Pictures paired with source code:

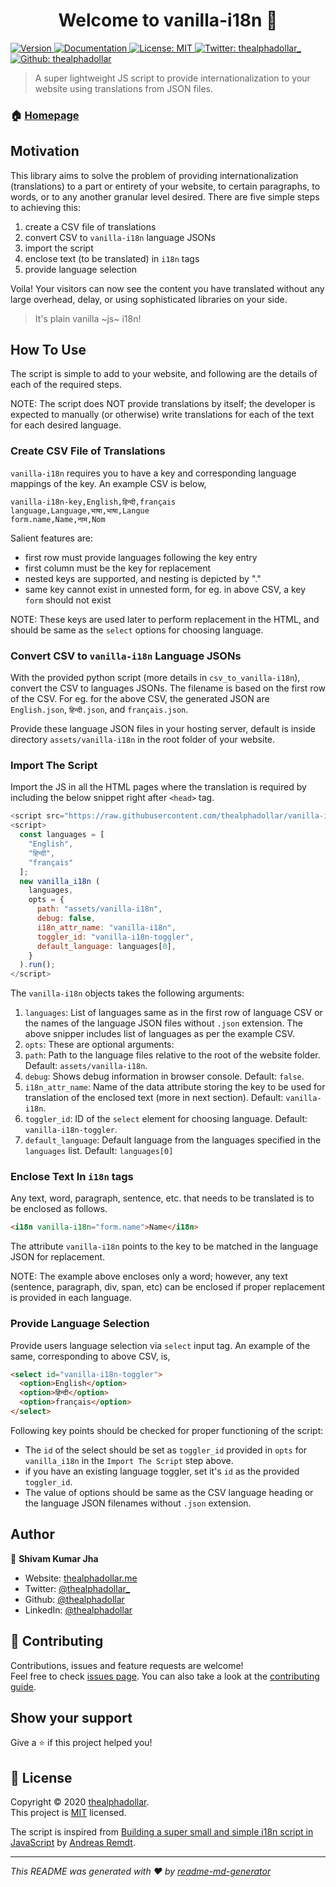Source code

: <h1 align="center">Welcome to vanilla-i18n 👋</h1>
<p>
  <a href="https://www.npmjs.com/package/vanilla-i18n" target="_blank">
    <img alt="Version" src="https://img.shields.io/npm/v/vanilla-i18n.svg">
  </a>
  <a href="https://github.com/thealphadollar/vanilla-i18n/blob/master/README.md" target="_blank">
    <img alt="Documentation" src="https://img.shields.io/badge/documentation-yes-brightgreen.svg" />
  </a>
  <a href="https://github.com/thealphadollar/vanilla-i18n/blob/master/LICENSE" target="_blank">
    <img alt="License: MIT" src="https://img.shields.io/badge/License-MIT-yellow.svg" />
  </a>
  <a href="https://twitter.com/thealphadollar_" target="_blank">
    <img alt="Twitter: thealphadollar_" src="https://img.shields.io/twitter/follow/thealphadollar_.svg?style=social" />
  </a>
  <a href="https://github.com/thealphadollar?tab=followers" target="_blank">
    <img alt="Github: thealphadollar" src="https://img.shields.io/github/followers/thealphadollar.svg?style=social&label=Follow&maxAge=2592000" />
  </a>
</p>

> A super lightweight JS script to provide internationalization to your website using translations from JSON files.

### 🏠 [Homepage](https://github.com/thealphadollar/vanilla-i18n)

## Motivation

This library aims to solve the problem of providing internationalization (translations) to a part or entirety of your website, to certain paragraphs, to words, or to any another granular level desired. There are five simple steps to achieving this: 

1. create a CSV file of translations
2. convert CSV to `vanilla-i18n` language JSONs
3. import the script
4. enclose text (to be translated) in `i18n` tags
5. provide language selection

Voila! Your visitors can now see the content you have translated without any large overhead, delay, or using sophisticated libraries on your side.

> It's plain vanilla ~js~ i18n!

## How To Use

The script is simple to add to your website, and following are the details of each of the required steps.

NOTE: The script does NOT provide translations by itself; the developer is expected to manually (or otherwise) write translations for each of the text for each desired language.

### Create CSV File of Translations

`vanilla-i18n` requires you to have a key and corresponding language mappings of the key. An example CSV is below,

```csv
vanilla-i18n-key,English,हिन्दी,français
language,Language,भाषा,भाषा,Langue
form.name,Name,नाम,Nom
```

Salient features are:

- first row must provide languages following the key entry
- first column must be the key for replacement 
- nested keys are supported, and nesting is depicted by "."
- same key cannot exist in unnested form, for eg. in above CSV, a key `form` should not exist

NOTE: These keys are used later to perform replacement in the HTML, and should be same as the `select` options for choosing language.

### Convert CSV to `vanilla-i18n` Language JSONs

With the provided python script (more details in `csv_to_vanilla-i18n`), convert the CSV to languages JSONs. The filename is based on the first row of the CSV. For eg. for the above CSV, the generated JSON are `English.json`, `हिन्दी.json`, and `français.json`.

Provide these language JSON files in your hosting server, default is inside directory `assets/vanilla-i18n` in the root folder of your website.

### Import The Script

Import the JS in all the HTML pages where the translation is required by including the below snippet right after `<head>` tag.


```javascript
<script src="https://raw.githubusercontent.com/thealphadollar/vanilla-i18n/master/src/vanilla-i18n.min.js"></script>
<script>
  const languages = [
    "English",
    "हिन्दी",
    "français"
  ];
  new vanilla_i18n (
    languages,
    opts = {
      path: "assets/vanilla-i18n",
      debug: false,
      i18n_attr_name: "vanilla-i18n",
      toggler_id: "vanilla-i18n-toggler",
      default_language: languages[0],
    }
  ).run();
</script>
```

The `vanilla-i18n` objects takes the following arguments:

1. `languages`: List of languages same as in the first row of language CSV or the names of the language JSON files without `.json` extension. The above snipper includes list of languages as per the example CSV.
2. `opts`: These are optional arguments:
  1. `path`: Path to the language files relative to the root of the website folder. Default: `assets/vanilla-i18n`.
  2. `debug`: Shows debug information in browser console. Default: `false`.
  3. `i18n_attr_name`: Name of the data attribute storing the key to be used for translation of the enclosed text (more in next section). Default: `vanilla-i18n`.
  4. `toggler_id`: ID of the `select` element for choosing language. Default: `vanilla-i18n-toggler`.
  5. `default_language`: Default language from the languages specified in the `languages` list. Default: `languages[0]`

### Enclose Text In `i18n` tags

Any text, word, paragraph, sentence, etc. that needs to be translated is to be enclosed as follows.

```html
<i18n vanilla-i18n="form.name">Name</i18n>
```

The attribute `vanilla-i18n` points to the key to be matched in the language JSON for replacement.

NOTE: The example above encloses only a word; however, any text (sentence, paragraph, div, span, etc) can be enclosed if proper replacement is provided in each language.

### Provide Language Selection

Provide users language selection via `select` input tag. An example of the same, corresponding to above CSV, is,

```html
<select id="vanilla-i18n-toggler">
  <option>English</option>
  <option>हिन्दी</option>
  <option>français</option>
</select>
```

Following key points should be checked for proper functioning of the script:

- The `id` of the select should be set as `toggler_id` provided in `opts` for `vanilla_i18n` in the `Import The Script` step above.
- if you have an existing language toggler, set it's `id` as the provided `toggler_id`.
- The value of options should be same as the CSV language heading or the language JSON filenames without `.json` extension.

## Author

👤 **Shivam Kumar Jha**

* Website: [thealphadollar.me](https://thealphadollar.me)
* Twitter: [@thealphadollar\_](https://twitter.com/thealphadollar\_)
* Github: [@thealphadollar](https://github.com/thealphadollar)
* LinkedIn: [@thealphadollar](https://linkedin.com/in/thealphadollar)

## 🤝 Contributing

Contributions, issues and feature requests are welcome!<br />Feel free to check [issues page](https://github.com/thealphadollar/vanilla-i18n/issues?q=is%3Aissue+is%3Aopen+sort%3Aupdated-desc). You can also take a look at the [contributing guide](https://github.com/thealphadollar/vanilla-i18n#contributing).

## Show your support

Give a ⭐️ if this project helped you!

## 📝 License

Copyright © 2020 [thealphadollar](https://github.com/thealphadollar).<br />
This project is [MIT](https://github.com/thealphadollar/vanilla-i18n/blob/master/LICENSE) licensed.

The script is inspired from [Building a super small and simple i18n script in JavaScript](https://codeburst.io/translating-your-website-in-pure-javascript-98b9fa4ce427) by [
Andreas Remdt](https://github.com/andreasremdt).

***
_This README was generated with ❤️ by [readme-md-generator](https://github.com/kefranabg/readme-md-generator)_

**REQUIRED ACTION:** Within the data above, filter for lines containing the word "target" and copy each one.

**SOLUTION BELOW:**
  <a href="https://www.npmjs.com/package/vanilla-i18n" target="_blank">
  <a href="https://github.com/thealphadollar/vanilla-i18n/blob/master/README.md" target="_blank">
  <a href="https://github.com/thealphadollar/vanilla-i18n/blob/master/LICENSE" target="_blank">
  <a href="https://twitter.com/thealphadollar_" target="_blank">
  <a href="https://github.com/thealphadollar?tab=followers" target="_blank">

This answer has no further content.